- _Directions for this task_
In the records below, the line with "to $s\in V_s$.\\" opens the range and the line with "If two users" closes it; print that range exactly and nothing else.

== == ==

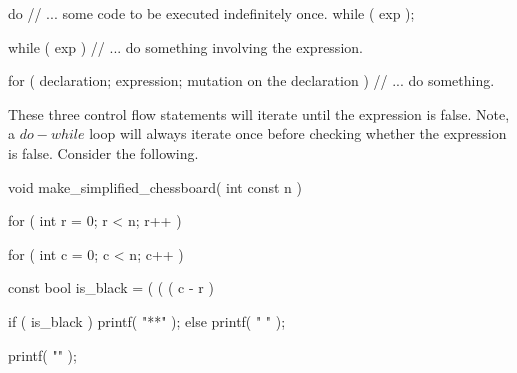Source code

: \begin{code}[c]
do {
	// ... some code to be executed indefinitely once.
} while ( exp );

while ( exp ) {
	// ... do something involving the expression.
}

for ( declaration; expression; mutation on the declaration ) {
	// ... do something.
}
\end{code}

These three control flow statements will iterate until the expression is false. Note, a $do-while$ loop will always iterate once before checking whether the expression is false. Consider the following.\\


\begin{code}[c]
void make_simplified_chessboard( int const n ) {
	for ( int r = 0; r < n; r++ ) {
		for ( int c = 0; c < n;  c++ ) {
			const bool is_black = ( ( ( c - r ) %
			
			if ( is_black ) {
				printf( "**" );
			} else {
				printf( "  " );
			}
		}
		
		printf( "\n" );
	}
}
\end{code}

\clearpage
{}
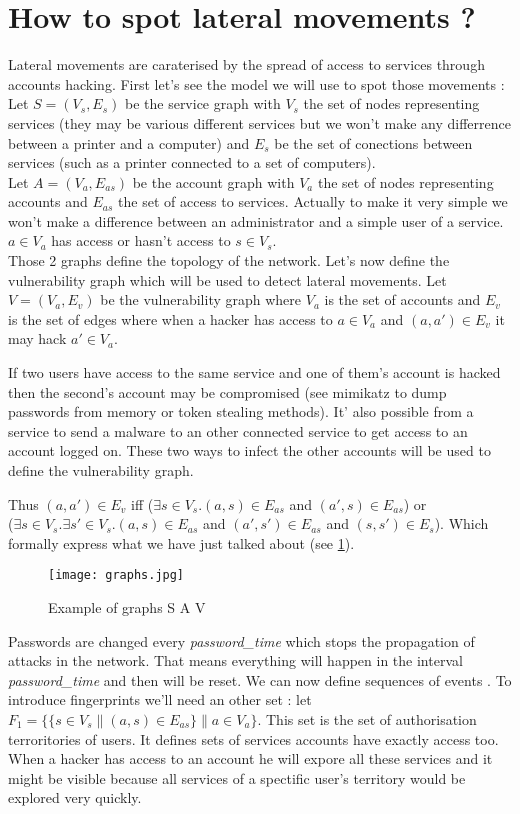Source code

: \documentclass[11pt]{article}
\begin{document}
\section{How to spot lateral movements ?}
\indent Lateral movements are caraterised by the spread of access to services through accounts hacking. First let's see the model we will use to spot those movements :\\
\indent Let $S=(V_s,E_s)$ be the service graph with $V_s$ the set of nodes representing services (they may be various different services but we won't make any differrence between a printer and a computer) and $E_s$ be the set of conections between services (such as a printer connected to a set of computers).\\
\indent Let $A=(V_a,E_{as})$ be the account graph with $V_a$ the set of nodes representing accounts and $E_{as}$ the set of access to services. Actually to make it very simple we won't make a difference between an administrator and a simple user of a service. $a\in V_a$ has access or hasn't access to $s\in V_s$.\\
\indent Those 2 graphs define the topology of the network. Let's now define the vulnerability graph which will be used to detect lateral movements. Let $V=(V_a,E_v)$ be the vulnerability graph where $V_a$ is the set of accounts and $E_v$ is the set of edges where when a hacker has access to $a\in V_a$ and $(a,a')\in E_v$ it may hack $a'\in V_a$. 

If two users have access to the same service and one of them's account is hacked then the second's account may be compromised (see mimikatz to dump passwords from memory or token stealing methods). It' also possible from a service to send a malware to an other connected service to get access to an account logged on. These two ways to infect the other accounts will be used to define the vulnerability graph. 

Thus $(a,a')\in E_v$ iff ($\exists s\in V_s. (a,s)\in E_{as}$ and $(a',s)\in E_{as}$) or\\ ($\exists s\in V_s. \exists s'\in V_s. (a,s)\in E_{as}$ and $(a',s')\in E_{as}$ and $(s,s')\in E_s$). Which formally express what we have just talked about (see \ref{graphs}).

\begin{figure}[!h]
\centering
\texttt{[image: graphs.jpg]}
\caption{Example of graphs S A V}
\label{graphs}
\end{figure}

Passwords are changed every \textit{password\_time} which stops the propagation of attacks in the network. That means everything will happen in the interval \textit{password\_time} and then will be reset. We can now define sequences of events \cite{node}. To introduce fingerprints we'll need an other set : let $F_1 = \{ \{s\in V_s \| (a,s) \in E_{as}\} \| a\in V_a\}$. This set is the set of authorisation terroritories of users. It defines sets of services accounts have exactly access too. When a hacker has access to an account he will expore all these services and it might be visible because all services of a spectific user's territory would be explored very quickly.
\end{document}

== == ==

- _Result of the exercise_
\indent Let $A=(V_a,E_{as})$ be the account graph with $V_a$ the set of nodes representing accounts and $E_{as}$ the set of access to services. Actually to make it very simple we won't make a difference between an administrator and a simple user of a service. $a\in V_a$ has access or hasn't access to $s\in V_s$.\\
\indent Those 2 graphs define the topology of the network. Let's now define the vulnerability graph which will be used to detect lateral movements. Let $V=(V_a,E_v)$ be the vulnerability graph where $V_a$ is the set of accounts and $E_v$ is the set of edges where when a hacker has access to $a\in V_a$ and $(a,a')\in E_v$ it may hack $a'\in V_a$. 

If two users have access to the same service and one of them's account is hacked then the second's account may be compromised (see mimikatz to dump passwords from memory or token stealing methods). It' also possible from a service to send a malware to an other connected service to get access to an account logged on. These two ways to infect the other accounts will be used to define the vulnerability graph. 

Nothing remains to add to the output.